These odes to Eisenhower’s foreign-policy judgment always end with his retirement in 1961 to a farm in Gettysburg, Pennsylvania. But Eisenhower lived for another eight years. He didn’t retreat from public life and paint pictures of world leaders like George W. Bush, but remained a major figure on the national stage. He enjoyed enormous respect and credibility as a war hero, the Republican Party’s elder statesman, and after 1964, one of only two ex-presidents still alive (the other being Harry Truman). Lyndon Johnson relied heavily on the counsel of a man who knew the burdens of office.

With the United States on the brink of a major intervention in Vietnam, the nation needed Ike’s sense of caution and restraint, and his recognition that the use of force can trap a country in foreign adventures. Unfortunately, Eisenhower’s good judgment vanished during the 1960s, as he urged officials into ever-greater escalation in Vietnam. As Andrew Johns detailed in his book on the Republican Party and the war, Vietnam’s Second Front, Eisenhower sought victory in Vietnam by almost any means.
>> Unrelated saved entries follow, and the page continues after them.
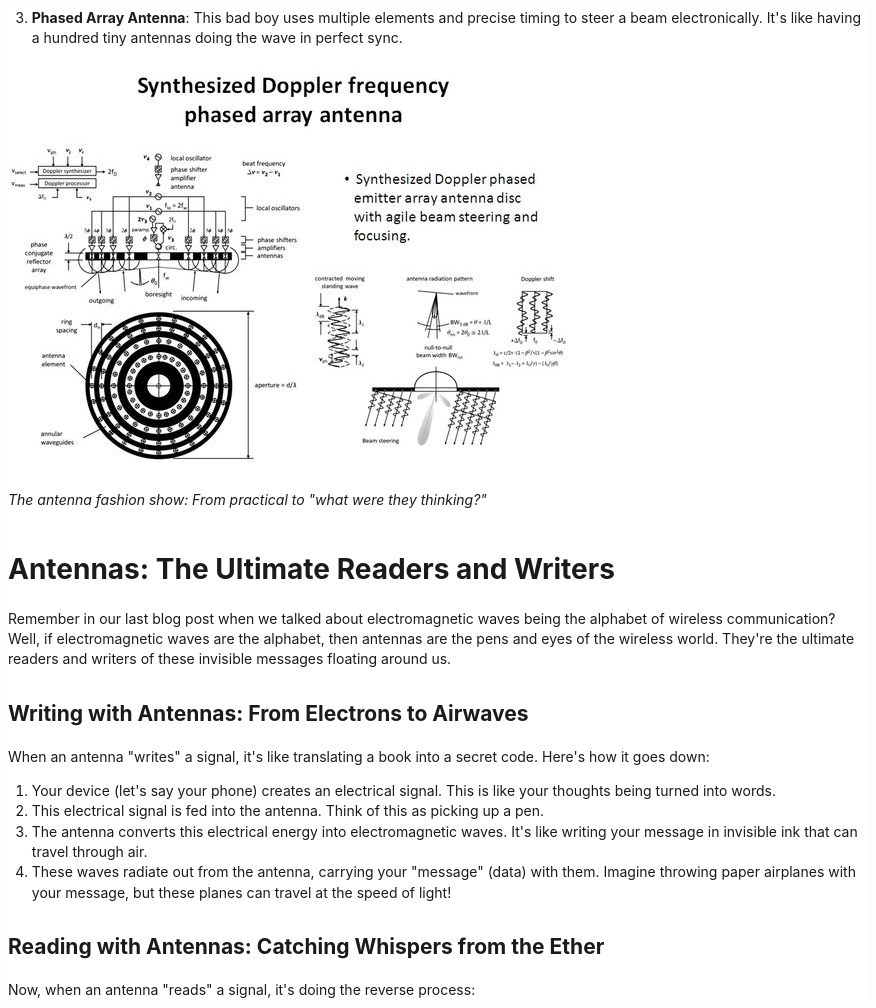 3. **Phased Array Antenna**: This bad boy uses multiple elements and precise timing to steer a beam electronically. It's like having a hundred tiny antennas doing the wave in perfect sync.

![Phased array antenna](./media/phased.jpg)

*The antenna fashion show: From practical to "what were they thinking?"*

# Antennas: The Ultimate Readers and Writers

Remember in our last blog post when we talked about electromagnetic waves being the alphabet of wireless communication? Well, if electromagnetic waves are the alphabet, then antennas are the pens and eyes of the wireless world. They're the ultimate readers and writers of these invisible messages floating around us.

## Writing with Antennas: From Electrons to Airwaves

When an antenna "writes" a signal, it's like translating a book into a secret code. Here's how it goes down:

1. Your device (let's say your phone) creates an electrical signal. This is like your thoughts being turned into words.
2. This electrical signal is fed into the antenna. Think of this as picking up a pen.
3. The antenna converts this electrical energy into electromagnetic waves. It's like writing your message in invisible ink that can travel through air.
4. These waves radiate out from the antenna, carrying your "message" (data) with them. Imagine throwing paper airplanes with your message, but these planes can travel at the speed of light!

## Reading with Antennas: Catching Whispers from the Ether

Now, when an antenna "reads" a signal, it's doing the reverse process:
In February 1965, Eisenhower spent two hours explaining to LBJ’s inner circle the vital importance of “denying Southeast Asia to the Communists,” and the need to massively expand the bombing of North Vietnam. But air power didn’t work, and by the summer of 1965, South Vietnam was crumbling in the face of a Communist insurgency. LBJ faced a critical decision about whether to send large numbers of American troops, and Ike urged the president to Americanize the war. “When you once appeal to force in an international situation involving military help for a nation, you have to go all out!” Eisenhower told Johnson. “We are not going to be run out of a free country that we helped establish.”

As the fighting descended into stalemate, Eisenhower resisted a negotiated peace: “I have no patience whatsoever with the people that want to pull out of Vietnam at once, or are otherwise prepared to surrender principle.” In 1966, he spoke to LBJ by phone, telling him that winning in Vietnam was more important than fighting poverty or reaching the moon. The following year, Eisenhower urged Congress to declare war on North Vietnam, so that Americans would stay focused on the mission rather than getting distracted by the Great Society. Meanwhile, he exhorted LBJ to expand the war. “This respecting of boundary lines on the map, I think you can overdo it,” he said. The U.S. should pursue the Communists into Laos, Cambodia, and even North Vietnam, and ignore the “‘kooks’ and ‘hippies’ and all the rest that are talking about surrendering.”

The plan was so hawkish it made Richard Nixon nervous. Nixon felt that Ike may be right from a “military standpoint,” but the diplomatic and political consequences would be dangerous, running “a substantial risk of widening the ground conflict in Vietnam.”